TASK PROMPT: Which lines in the records below contain the word "computational"? Copy each one out.

PROVIDED DATA:

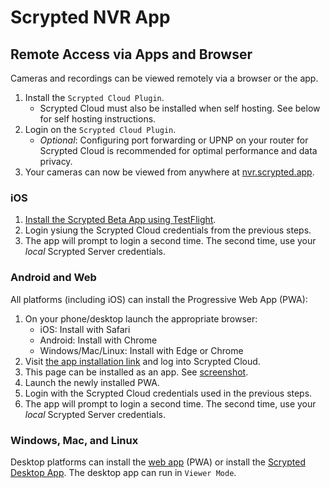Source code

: # Scrypted NVR App

## Remote Access via Apps and Browser

Cameras and recordings can be viewed remotely via a browser or the app.

1. Install the `Scrypted Cloud Plugin`.
    * Scrypted Cloud must also be installed when self hosting. See below for self hosting instructions.
2. Login on the `Scrypted Cloud Plugin`.
    * *Optional*: Configuring port forwarding or UPNP on your router for Scrypted Cloud is recommended for optimal performance and data privacy.
3. Your cameras can now be viewed from anywhere at [nvr.scrypted.app](https://nvr.scrypted.app).

### iOS

1. [Install the Scrypted Beta App using TestFlight](https://testflight.apple.com/join/mpXXwLk7).
2. Login ysiung the Scrypted Cloud credentials from the previous steps.
3. The app will prompt to login a second time. The second time, use your *local* Scrypted Server credentials.

### Android and Web

All platforms (including iOS) can install the Progressive Web App (PWA):
1. On your phone/desktop launch the appropriate browser:
    * iOS: Install with Safari
    * Android: Install with Chrome
    * Windows/Mac/Linux: Install with Edge or Chrome
2. Visit [the app installation link](https://nvr.scrypted.app/#/install-pwa) and log into Scrypted Cloud.
3. This page can be installed as an app. See [screenshot](https://user-images.githubusercontent.com/73924/194009896-359021b8-63a1-484f-aed7-35edeff92fa2.jpeg).
4. Launch the newly installed PWA.
5. Login with the Scrypted Cloud credentials used in the previous steps.
6. The app will prompt to login a second time. The second time, use your *local* Scrypted Server credentials.

### Windows, Mac, and Linux

Desktop platforms can install the [web app](#android-and-web) (PWA) or install the [Scrypted Desktop App](/desktop-application). The desktop app can run in `Viewer Mode`.

<br/>
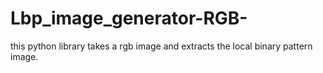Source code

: # Lbp_image_generator-RGB-
this python library takes a rgb image and extracts the local binary pattern image.
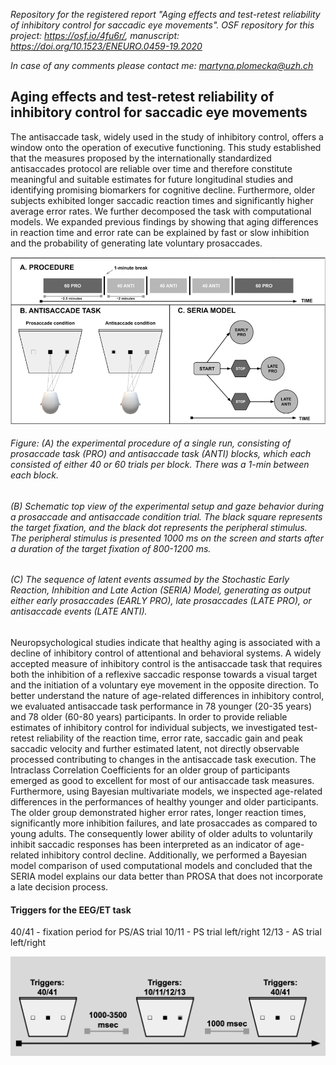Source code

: 

*Repository for the registered report "Aging effects and test-retest reliability of inhibitory control for saccadic eye movements". OSF repository for this project: https://osf.io/4fu6r/, manuscript: https://doi.org/10.1523/ENEURO.0459-19.2020*

*In case of any comments please contact me: martyna.plomecka@uzh.ch*

## Aging effects and test-retest reliability of inhibitory control for saccadic eye movements
 The antisaccade task, widely used in the study of inhibitory control, offers a window onto the
operation of executive functioning. This study established that the measures proposed by the
internationally standardized antisaccades protocol are reliable over time and therefore
constitute meaningful and suitable estimates for future longitudinal studies and identifying
promising biomarkers for cognitive decline. Furthermore, older subjects exhibited longer
saccadic reaction times and significantly higher average error rates. We further decomposed
the task with computational models. We expanded previous findings by showing that aging
differences in reaction time and error rate can be explained by fast or slow inhibition and the
probability of generating late voluntary prosaccades.

![GitHub Logo](/Pictures/description.tiff)

###### Figure: (A) the experimental procedure of a single run, consisting of prosaccade task (PRO) and antisaccade task (ANTI) blocks, which each consisted of either 40 or 60 trials per block. There was a 1-min between each block. 
###### (B) Schematic top view of the experimental setup and gaze behavior during a prosaccade and antisaccade condition trial. The black square represents the target fixation, and the black dot represents the peripheral stimulus. The peripheral stimulus is presented 1000 ms on the screen and starts after a duration of the target fixation of 800-1200 ms.
######  (C) The sequence of latent events assumed by the Stochastic Early Reaction, Inhibition and Late Action (SERIA) Model, generating as output either early prosaccades (EARLY PRO), late prosaccades (LATE PRO), or antisaccade events (LATE ANTI).


Neuropsychological studies indicate that healthy aging is associated with a decline of
inhibitory control of attentional and behavioral systems. A widely accepted measure of
inhibitory control is the antisaccade task that requires both the inhibition of a reflexive
saccadic response towards a visual target and the initiation of a voluntary eye movement in
the opposite direction. To better understand the nature of age-related differences in inhibitory
control, we evaluated antisaccade task performance in 78 younger (20-35 years) and 78 older
(60-80 years) participants. In order to provide reliable estimates of inhibitory control for
individual subjects, we investigated test-retest reliability of the reaction time, error rate,
saccadic gain and peak saccadic velocity and further estimated latent, not directly observable
processed contributing to changes in the antisaccade task execution. The Intraclass
Correlation Coefficients for an older group of participants emerged as good to excellent for
most of our antisaccade task measures. Furthermore, using Bayesian multivariate models, we
inspected age-related differences in the performances of healthy younger and older
participants. The older group demonstrated higher error rates, longer reaction times,
significantly more inhibition failures, and late prosaccades as compared to young adults. The
consequently lower ability of older adults to voluntarily inhibit saccadic responses has been
interpreted as an indicator of age-related inhibitory control decline. Additionally, we
performed a Bayesian model comparison of used computational models and concluded that
the SERIA model explains our data better than PROSA that does not incorporate a late
decision process.

#### Triggers for the EEG/ET task
40/41 - fixation period for PS/AS trial
10/11 - PS trial left/right
12/13 - AS trial left/right

![GitHub Logo](/Pictures/triggers.png)
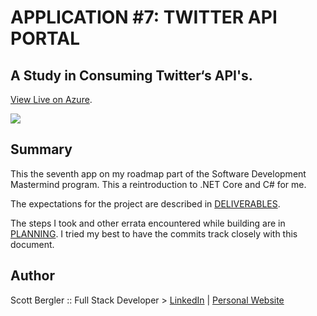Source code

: # APPLICATION #7: TWITTER API PORTAL

## A Study in Consuming Twitter‘s API's.

[View Live on Azure](/).

![](./twitter.png)

## Summary

This the seventh app on my roadmap part of the Software Development Mastermind program. This a reintroduction to .NET Core and C# for me.

The expectations for the project are described in [DELIVERABLES](./DELIVERABLES.md).

The steps I took and other errata encountered while building are in [PLANNING](./PLANNING.md). I tried my best to have the commits track closely with this document.

## Author

Scott Bergler :: Full Stack Developer > [LinkedIn](https://www.linkedin.com/in/scott-bergler/) | [Personal Website](https://oceancode.dev/)
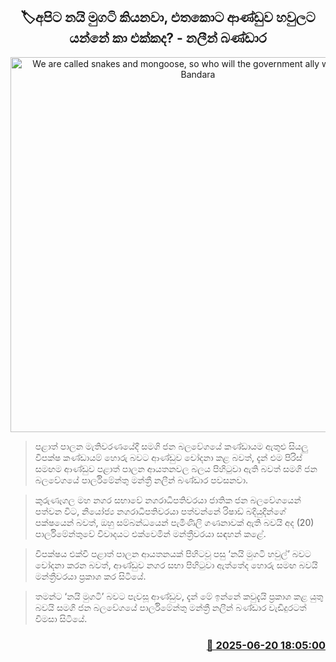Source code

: <p align='center'><b><h2 align='center' title='We are called snakes and mongoose, so who will the government ally with? - Nalin Bandara'>🏷අපිට නයි මුගටි කියනවා, එතකොට ආණ්ඩුව හවුලට යන්නේ කා එක්කද? - නලීන් බණ්ඩාර</h2></b></p>
<p align='center'><img src='https://helakuru.sgp1.cdn.digitaloceanspaces.com/esana/images/lib/nalin-bandara-parliment-yy.jpg' width='600' alt='We are called snakes and mongoose, so who will the government ally with? - Nalin Bandara'></p>

> පළාත් පාලන මැතිවරණයේදී සමගි ජන බලවේගයේ කණ්ඩායම ඇතුළු සියලු විපක්ෂ කණ්ඩායම් හොරු බවට ආණ්ඩුව චෝදනා කළ බවත්, දැන් එම පිරිස් සමඟම ආණ්ඩුව පළාත් පාලන ආයතනවල බලය පිහිටුවා ඇති බවත් සමගි ජන බලවේගයේ පාර්ලිමේන්තු මන්ත්‍රී නලීන් බණ්ඩාර පවසනවා.

> කුරුණෑගල මහ නගර සභාවේ නගරාධිපතිවරයා ජාතික ජන බලවේගයෙන් පත්වන විට, නියෝජ්‍ය නගරාධිපතිවරයා පත්වන්නේ රිෂාඩ් බදියුදීන්ගේ පක්ෂයෙන් බවත්, ඔහු සම්බන්ධයෙන් පැමිණිලි ගණනාවක් ඇති බවයි අද (20) පාර්ලිමේන්තුවේ විවාදයට එක්වෙමින් මන්ත්‍රීවරයා සඳහන් කළේ.

> විපක්ෂය එක්වී පළාත් පාලන ආයතනයක් පිහිටවූ පසු ‘නයි මුගටි හවුල්’ බවට චෝදනා කරන බවත්, ආණ්ඩුව නගර සභා පිහිටුවා ඇත්තේද හොරු සමඟ බවයි මන්ත්‍රීවරයා ප්‍රකාශ කර සිටියේ.

> තමන්ට ‘නයි මුගටි’ බවට පැවසූ ආණ්ඩුව, දැන් මේ ඉන්නේ කවුදැයි ප්‍රකාශ කළ යුතු බවයි සමගි ජන බලවේගයේ පාර්ලිමේන්තු මන්ත්‍රී නලීන් බණ්ඩාර වැඩිදුරටත් විමසා සිටියේ.



<h3 align='right'><a href='https://www.helakuru.lk/esana/p/111206/'>📅 2025-06-20 18:05:00</a></h3>

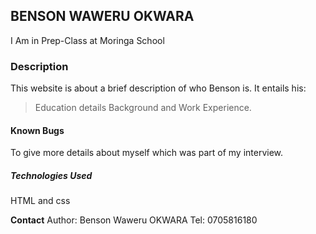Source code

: ## __BENSON WAWERU OKWARA__

I Am in Prep-Class at Moringa School

### **Description**
This website is about a brief description of who Benson is. It entails his:
> Education details
> Background and
> Work Experience.

#### **Known Bugs**
To give more details about myself which was part of my interview.

##### **Technologies Used**
HTML and css

__Contact__
Author: Benson Waweru OKWARA
Tel: 0705816180
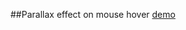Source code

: ##Parallax effect on mouse hover
[demo](http://www.lucalorenzini.org/mouseHoverParallax/demo/mouseHoverParallaxDemo.html)
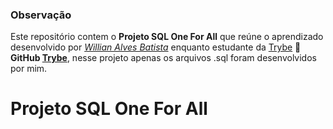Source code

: ### Observação

Este repositório contem o **Projeto SQL One For All** que reúne o aprendizado desenvolvido por _[Willian Alves Batista](https://www.linkedin.com/in/willian-alves-batista-60aa6a180/)_ enquanto estudante da [Trybe](https://www.betrybe.com/) :rocket:
**GitHub [Trybe](https://github.com/tryber)**, nesse projeto apenas os arquivos .sql foram desenvolvidos por mim.

# Projeto SQL One For All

ANSWER BOX:
the task with computational models. We expanded previous findings by showing that aging
performed a Bayesian model comparison of used computational models and concluded that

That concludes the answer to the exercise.